Dr. Steve Tharratt, Director of the Emergency Medical Services Authority, today announced the debut of the new California Emergency Medical Services (EMS) Personnel Registry. This project is the final step in implementing legislation signed by Governor Schwarzenegger in 2008 to improve accountability and oversight of emergency medical services in California.
"EMTs provide critical services in situations where patients are incredibly vulnerable, and through this new statewide registry we can make sure these technicians are qualified and can provide the right care," said Governor Arnold Schwarzenegger. "With today's final step in implementing more oversight and accountability in the system, we are now able to ensure that Californians have the best EMTs available anywhere in the state and at any given moment."
Authored by Assemblymember Alberto Torrico (D-Newark), Assembly Bill 2917 required the EMS Authority to develop a single set of statewide standards forcertification and discipline for EMTs and to create a single database for all emergency medical technician (EMT) certification data. The bill also required all EMTs to be fingerprinted for state and federal criminal background checks as a condition of certification.

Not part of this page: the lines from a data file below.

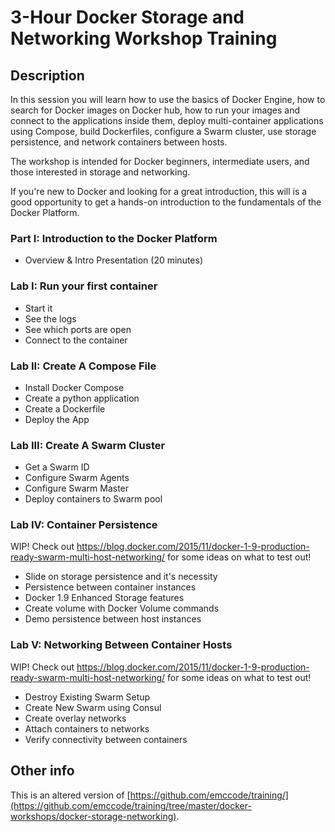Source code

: 3-Hour Docker Storage and Networking Workshop Training
===============================

## Description

In this session you will learn how to use the basics of Docker Engine, how to search for Docker images on Docker hub, how to run your images and connect to the applications inside them, deploy multi-container applications using Compose, build Dockerfiles, configure a Swarm cluster, use storage persistence, and network containers between hosts.

The workshop is intended for Docker beginners, intermediate users, and those interested in storage and networking.

If you're new to Docker and looking for a great introduction, this will is a good opportunity to get a hands-on introduction to the fundamentals of the Docker Platform.

### Part I: Introduction to the Docker Platform
 - Overview & Intro Presentation (20 minutes)

### Lab I: Run your first container

 - Start it
 - See the logs
 - See which ports are open
 - Connect to the container

### Lab II: Create A Compose File

 - Install Docker Compose
 - Create a python application
 - Create a Dockerfile
 - Deploy the App

### Lab III: Create A Swarm Cluster

 - Get a Swarm ID
 - Configure Swarm Agents
 - Configure Swarm Master
 - Deploy containers to Swarm pool

### Lab IV: Container Persistence

WIP! Check out https://blog.docker.com/2015/11/docker-1-9-production-ready-swarm-multi-host-networking/ for some ideas on what to test out!

 - Slide on storage persistence and it's necessity
 - Persistence between container instances
 - Docker 1.9 Enhanced Storage features
 - Create volume with Docker Volume commands
 - Demo persistence between host instances

### Lab V: Networking Between Container Hosts

WIP! Check out https://blog.docker.com/2015/11/docker-1-9-production-ready-swarm-multi-host-networking/ for some ideas on what to test out!

 - Destroy Existing Swarm Setup
 - Create New Swarm using Consul
 - Create overlay networks
 - Attach containers to networks
 - Verify connectivity between containers

## Other info

 This is an altered version of [https://github.com/emccode/training/](https://github.com/emccode/training/tree/master/docker-workshops/docker-storage-networking).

No matter where you live in California, you can now be assured that emergency medical technicians who respond to your call for help have been background checked and certified to the state's standards, and you can look up any EMT or paramedic online to verify their license or certification status," explained Tharratt.
Californiahas a decentralized EMS system with the State providing direction and organization but with each county administering a local EMS system including EMT certification. In addition, some public safety agencies are allowed to certify their employees as EMTs. Basic information about EMTs was spread out all over the state and packaged in 70 different ways. Some EMTs were certified through more than one agency. Some EMTs whose certification was revoked in one county for disciplinary cause were able to easily get recertified in another county because neither the revocation nor the reason for it was shared.
"We had no way to analyze the status of California's EMS system, to ensure public safety, or even to know how many EMTs we had statewide," said Tharratt.
On July 1, almost all EMT certification data from throughout the state was consolidated in the new system. Local EMS agencies and employers still certify EMTs, however instead of using their own processes they all now use the EMS Personnel Registry and certification standards.
As of now, all EMTs statewide must complete a criminal background check for certification or recertification and it must include notification to the certifying entity of any subsequent arrests. Many EMTs already meet this requirement because some counties and employers have required background checks of this nature for some time. Paramedics, the highest level of EMT, are licensed by the state and have been subject to background checks for over a decade.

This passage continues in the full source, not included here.